In the present study, a practical chemoenzymatic method was developed for the synthesis of chiral phenylalanine derivative 1, which is the key intermediate of Lifitegrast. In this established process, a simple and effective Zn/HCl reduction system was employed to obtain N-acetyl-3-bromo-phenylalanine 6, which served as the substrate for the subsequent enzymatic resolution process. Then, the key chiral intermediate, 3-bromo-l-phenylalanine 7, could be obtained using acylase (ACY) AmACY. Upon process optimization, the chemical reaction was executed at a 300 g scale, with a notable substrate concentration reaching up to 100 g/L. The process achieved a yield of 40%, compared to a maximum theoretical yield of 50%, and exhibited an enantiomeric excess (ee) value reaching up to 99.9%. A simple and effective Zn/HCl reduction system was employed to obtain N-acetyl-3-bromo-phenylalanine 6, which served as the substrate for the subsequent enzymatic resolution process.

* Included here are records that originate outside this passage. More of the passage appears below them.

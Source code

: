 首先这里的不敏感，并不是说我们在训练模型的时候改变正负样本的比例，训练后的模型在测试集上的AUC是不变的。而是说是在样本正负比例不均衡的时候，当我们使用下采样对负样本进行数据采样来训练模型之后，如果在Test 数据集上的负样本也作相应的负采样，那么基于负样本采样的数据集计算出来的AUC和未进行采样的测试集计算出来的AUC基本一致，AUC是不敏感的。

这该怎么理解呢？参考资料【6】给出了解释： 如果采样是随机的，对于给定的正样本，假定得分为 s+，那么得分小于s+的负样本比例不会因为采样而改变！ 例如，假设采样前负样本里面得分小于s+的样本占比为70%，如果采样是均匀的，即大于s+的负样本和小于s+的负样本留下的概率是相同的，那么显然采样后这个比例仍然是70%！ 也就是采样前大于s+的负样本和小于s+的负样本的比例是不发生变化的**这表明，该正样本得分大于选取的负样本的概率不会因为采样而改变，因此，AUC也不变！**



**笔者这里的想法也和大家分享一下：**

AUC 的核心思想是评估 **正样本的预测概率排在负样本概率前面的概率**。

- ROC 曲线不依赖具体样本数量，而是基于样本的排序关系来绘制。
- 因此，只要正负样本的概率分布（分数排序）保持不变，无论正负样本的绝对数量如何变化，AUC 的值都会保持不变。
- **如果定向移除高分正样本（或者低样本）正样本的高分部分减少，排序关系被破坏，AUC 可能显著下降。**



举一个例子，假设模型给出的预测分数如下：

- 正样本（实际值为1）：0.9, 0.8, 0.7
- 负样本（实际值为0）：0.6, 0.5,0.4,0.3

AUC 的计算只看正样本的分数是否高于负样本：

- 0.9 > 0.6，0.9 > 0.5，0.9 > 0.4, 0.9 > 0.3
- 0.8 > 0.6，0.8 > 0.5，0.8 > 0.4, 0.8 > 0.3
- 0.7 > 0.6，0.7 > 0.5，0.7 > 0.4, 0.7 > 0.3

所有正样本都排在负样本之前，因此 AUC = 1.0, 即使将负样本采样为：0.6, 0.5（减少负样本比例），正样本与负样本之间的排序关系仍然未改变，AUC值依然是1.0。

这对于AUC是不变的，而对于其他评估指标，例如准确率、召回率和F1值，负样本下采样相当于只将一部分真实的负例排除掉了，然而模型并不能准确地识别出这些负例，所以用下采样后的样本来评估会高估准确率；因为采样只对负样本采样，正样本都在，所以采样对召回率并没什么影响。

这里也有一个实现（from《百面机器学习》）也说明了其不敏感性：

This synthetic pathway was effectively executed, yielding 1·HCl with a purity of 99.7% and an ee value of 99.9%, culminating in an overall yield of 23.4%. Additionally, the undesired ( D )-6 enantiomer was recycled to form ( rac )-6, employing an acetanhydride/acetic acid (Ac2O/AcOH) system. This recycling process achieved a yield of 47.5%, relative to a maximum theoretical yield of 50%, and a purity level of 99.8%.